How to ensure data quality with Great Expectations
Data Quality — one of the crucial parts of the DWH development lifecycle but still I believe part which usually lies on the bottom of the backlog with the lowest priority. Simply because it does not bring immediate business value — no new dashboard or KPI is coming on stage because of DQ, no new customer intake, or canceled churn because of the data quality solution in place. But in long term I think DQ brings many benefits, starting with potential data issues being discovered before they are spotted and reported by business users which is already late because it can have an impact on business or decisions which are being made. Another unquestionable benefit of having DQ in place is building confidence. Confidence in data, confidence in the data team who is preparing them. Last but not least having DQ as part of the project can speed up the development and make it cheaper because once you have an automatic system which is ensuring that your business rules are applied correctly and data have the shape which they are supposed to have then you do not need to dedicate a time to do such task manually as part of development.
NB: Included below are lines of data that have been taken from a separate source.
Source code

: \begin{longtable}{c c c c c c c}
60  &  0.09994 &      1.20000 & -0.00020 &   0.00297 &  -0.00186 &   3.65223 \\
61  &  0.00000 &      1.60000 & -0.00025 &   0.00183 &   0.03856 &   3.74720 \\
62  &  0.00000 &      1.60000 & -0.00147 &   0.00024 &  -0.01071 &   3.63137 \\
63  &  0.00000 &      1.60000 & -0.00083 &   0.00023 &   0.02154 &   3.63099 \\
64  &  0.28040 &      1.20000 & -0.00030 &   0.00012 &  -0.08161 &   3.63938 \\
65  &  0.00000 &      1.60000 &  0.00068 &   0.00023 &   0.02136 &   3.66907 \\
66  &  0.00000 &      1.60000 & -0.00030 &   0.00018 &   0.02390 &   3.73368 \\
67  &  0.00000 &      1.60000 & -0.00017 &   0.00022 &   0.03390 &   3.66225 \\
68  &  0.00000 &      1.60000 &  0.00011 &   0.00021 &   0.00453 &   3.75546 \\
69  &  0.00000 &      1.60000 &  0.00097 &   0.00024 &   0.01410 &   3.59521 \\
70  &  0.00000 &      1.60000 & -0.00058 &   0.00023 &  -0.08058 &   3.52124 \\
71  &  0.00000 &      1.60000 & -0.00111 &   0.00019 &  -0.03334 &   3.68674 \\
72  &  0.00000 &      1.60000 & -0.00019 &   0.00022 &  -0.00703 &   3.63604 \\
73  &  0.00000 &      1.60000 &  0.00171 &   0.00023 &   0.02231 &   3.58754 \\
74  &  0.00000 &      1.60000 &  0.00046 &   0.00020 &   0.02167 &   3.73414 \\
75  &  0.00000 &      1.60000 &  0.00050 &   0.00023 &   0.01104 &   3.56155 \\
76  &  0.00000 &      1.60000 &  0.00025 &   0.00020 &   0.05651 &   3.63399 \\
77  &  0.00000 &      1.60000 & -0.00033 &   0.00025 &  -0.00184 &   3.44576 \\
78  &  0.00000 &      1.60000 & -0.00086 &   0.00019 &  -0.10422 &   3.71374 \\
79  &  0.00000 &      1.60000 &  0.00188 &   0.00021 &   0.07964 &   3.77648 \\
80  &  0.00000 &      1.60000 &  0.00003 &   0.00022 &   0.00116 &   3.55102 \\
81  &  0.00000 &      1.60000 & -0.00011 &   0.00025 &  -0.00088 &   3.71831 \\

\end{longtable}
During my career and many projects which I have been part of we sooner or later have made it to the point when we have started thinking about some automatic DQ solution. But always we have started with some bits and pieces, custom-made code which was trying to ensure some minimal data quality. Many times also the target architecture has contained some info about the DQ solutions that should be implemented some times.
Today, I would like to have a look at Data Quality, not from an isolated view when developers try to ensure the DQ at least on the level of database constraints. But I would like to have a look at the matter from a complex view, introduce a great tool that has the word GREAT in the name and try to introduce complex architecture how it might be integrated into a solution including Snowflake and used for automatic data quality verification.
Today I am going to introduce a data quality tool called Great Expectations and solution which I have developed around it. We will cover parts like how to prepare infrastructure and development environment for the whole team and then we will have a look at how to integrate the tool with Snowflake and automate the data verification process through Github Actions. Let’s start! 🚀
Great Expectations introduction
The great expectation is an open-source tool built in Python. It has several major features including data validation, profiling, and documenting the whole DQ project. Automation together with proper logging and alerts on top of data quality solutions are essential parts of having a successful and reliable solution. Great Expectations (GE) offers many integrations (Airflow, Slack, Github Actions, etc.) which supports those tasks and makes them possible.
Are one of the tool's key features used for data assertions. There is a lot of prebuilt expectations where not all of them have been implemented for all sources. If you need an expectation that does not exist you are free to develop it on your own! Meaning that the whole concept behind expectations is very flexible and easy to extend. How does such an expectation look? Please look below. Basically, they cover common data issues.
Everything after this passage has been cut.